Non-resident Indians (NRIs) prefer an investment of real estate in India as the value of properties always tend to be increasing day by day. NRIs invests in various properties in India, however they find it difficult in case of sale of property as they don’t know the how the proceeds of these get taxed.
Click here to know about Capital Asset and Capital Gain.
Capital gain arises when any taxpayer, whether resident or non-resident Indian (NRI), sells any property in India. Income-tax on such capital gain depends upon the period for which property is held by the taxpayer. The holding period is bifurcated as short term and long term as follows-
Short term | Long term |
Property sold within 3 years of purchase. | Property sold after holding for more than 3 years. |
Taxable at normal slab rate | Taxable at 20% of the capital gain |
Note- In case of long term capital gain, indexation benefit will be available to the taxpayer.
E.g.:- Mr. Girish is staying in UK since 5 years for employment. He was having in his investments land at Mumbai costing Rs. 50,00,000/- 2000-01
His investments for the financial year 2014-15 were as follows-
Particulars | Property at Mumbai | Property at Chennai |
Nature of property | Residential house | Non-agricultural Land |
Year of purchase | 2000-01 | 2013-14 |
Cost | Rs. 5,00,000/- | Rs. 35,75,000/- |
Year of sale | 2014-15 | 2014-15 |
Sale consideration | Rs. 28,50,000/- | Rs. 40,00,000/- |
How much capital gain and taxes thereon will arise in case of Mr. Girish?
Ans.:-
- The residential house at Mumbai was acquired in 2000-01 and sold in 2014-15 i.e. after holding for more than 3 years. Hence, the capital gain will be long term capital gain. Indexation will also be available in this case.
- Whereas in case of land at Chennai, holding period was less than 3 years since the land is sold at the next year. Hence, the gain is short term capital gain.
Capital gain will be as follows-
Particulars | Property at Mumbai | Property at Chennai |
Sale consideration | Rs. 28,50,000/- | Rs. 40,00,000/- |
Nature of gain | Long term | Short term |
Indexed cost of acquisition | Rs. 12,61,084/- | Rs. 35,75,000/- |
(Rs. 5,00,000*1024/406) | (No indexation for short term capital gain) | |
Capital gain | Rs. 15,88,916/- | Rs. 4,25,000/- |
Tax rate | 20% | 30% |
Capital gain tax | Rs. 317,783/- | Rs. 1,27,500/- |
*It is assumed that Mr. Girish is in 30% tax bracket.
How’d the capital gain taxes be minimized?
The Capital gain taxes cannot be avoided however it could be minimized with the help of proper tax planning. This could be done through capital gain exemptions.
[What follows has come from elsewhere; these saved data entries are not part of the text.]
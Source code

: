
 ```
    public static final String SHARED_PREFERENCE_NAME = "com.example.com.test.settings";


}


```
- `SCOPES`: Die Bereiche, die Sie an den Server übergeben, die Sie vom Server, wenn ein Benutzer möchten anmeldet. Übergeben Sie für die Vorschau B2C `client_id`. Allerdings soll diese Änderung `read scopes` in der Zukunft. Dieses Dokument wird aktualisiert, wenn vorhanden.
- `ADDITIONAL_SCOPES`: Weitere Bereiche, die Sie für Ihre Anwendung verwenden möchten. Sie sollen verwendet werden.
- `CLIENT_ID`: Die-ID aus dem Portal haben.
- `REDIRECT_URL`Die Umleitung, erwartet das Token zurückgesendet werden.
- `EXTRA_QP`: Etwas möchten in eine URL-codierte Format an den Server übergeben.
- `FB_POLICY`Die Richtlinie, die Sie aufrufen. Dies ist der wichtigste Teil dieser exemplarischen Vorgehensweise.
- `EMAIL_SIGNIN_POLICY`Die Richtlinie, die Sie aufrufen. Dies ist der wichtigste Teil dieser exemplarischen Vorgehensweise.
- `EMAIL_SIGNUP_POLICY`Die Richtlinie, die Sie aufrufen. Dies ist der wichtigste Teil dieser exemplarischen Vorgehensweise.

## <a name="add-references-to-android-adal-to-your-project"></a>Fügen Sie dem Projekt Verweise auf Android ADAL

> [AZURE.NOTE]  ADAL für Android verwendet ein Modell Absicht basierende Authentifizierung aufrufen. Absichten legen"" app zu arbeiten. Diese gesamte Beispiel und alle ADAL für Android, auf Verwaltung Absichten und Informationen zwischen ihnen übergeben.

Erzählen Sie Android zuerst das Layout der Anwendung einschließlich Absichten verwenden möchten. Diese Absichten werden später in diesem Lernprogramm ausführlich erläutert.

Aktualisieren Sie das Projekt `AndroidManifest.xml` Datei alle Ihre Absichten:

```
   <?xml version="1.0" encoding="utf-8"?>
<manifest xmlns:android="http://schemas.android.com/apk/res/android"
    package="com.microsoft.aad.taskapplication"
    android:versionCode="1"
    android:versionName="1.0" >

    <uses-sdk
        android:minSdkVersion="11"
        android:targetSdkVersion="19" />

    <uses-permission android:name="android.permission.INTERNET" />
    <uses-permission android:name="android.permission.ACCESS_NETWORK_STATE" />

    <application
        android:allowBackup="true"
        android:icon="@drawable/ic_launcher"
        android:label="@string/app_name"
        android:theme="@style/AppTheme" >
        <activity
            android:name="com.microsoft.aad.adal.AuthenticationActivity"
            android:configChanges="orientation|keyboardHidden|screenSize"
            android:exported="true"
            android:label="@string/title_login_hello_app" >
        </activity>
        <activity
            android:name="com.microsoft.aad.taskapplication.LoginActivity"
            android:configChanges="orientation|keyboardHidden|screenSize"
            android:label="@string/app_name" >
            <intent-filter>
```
Click here to know about Capital Gains Exemptions.
E.g.:- In the above-mentioned example of Mr. Girish, if Mr. Girish invests in the RECL Bonds for Rs. 18,00,000/- within the date of filing of return.
How much exemption Mr. Girish could avail?
Ans.:- If the taxpayer invests in bonds of RECL or NHAI within the due date of filing of return, he can claim the exemption under section 54EC.
In this case, the rate of tax in case of short term capital gain is higher; the exemption of RECL bonds shall first be applied to capital gain on sale of land at Chennai. Hence, Rs. 18,00,000/- shall be apportioned first towards short term capital gain of Rs. 4,25,000/- and the balance amount of Rs. 13,75,000/- shall be apportioned for long term capital gain. Balance long term capital gain of Rs. 2,13,916/- is taxable at 20%.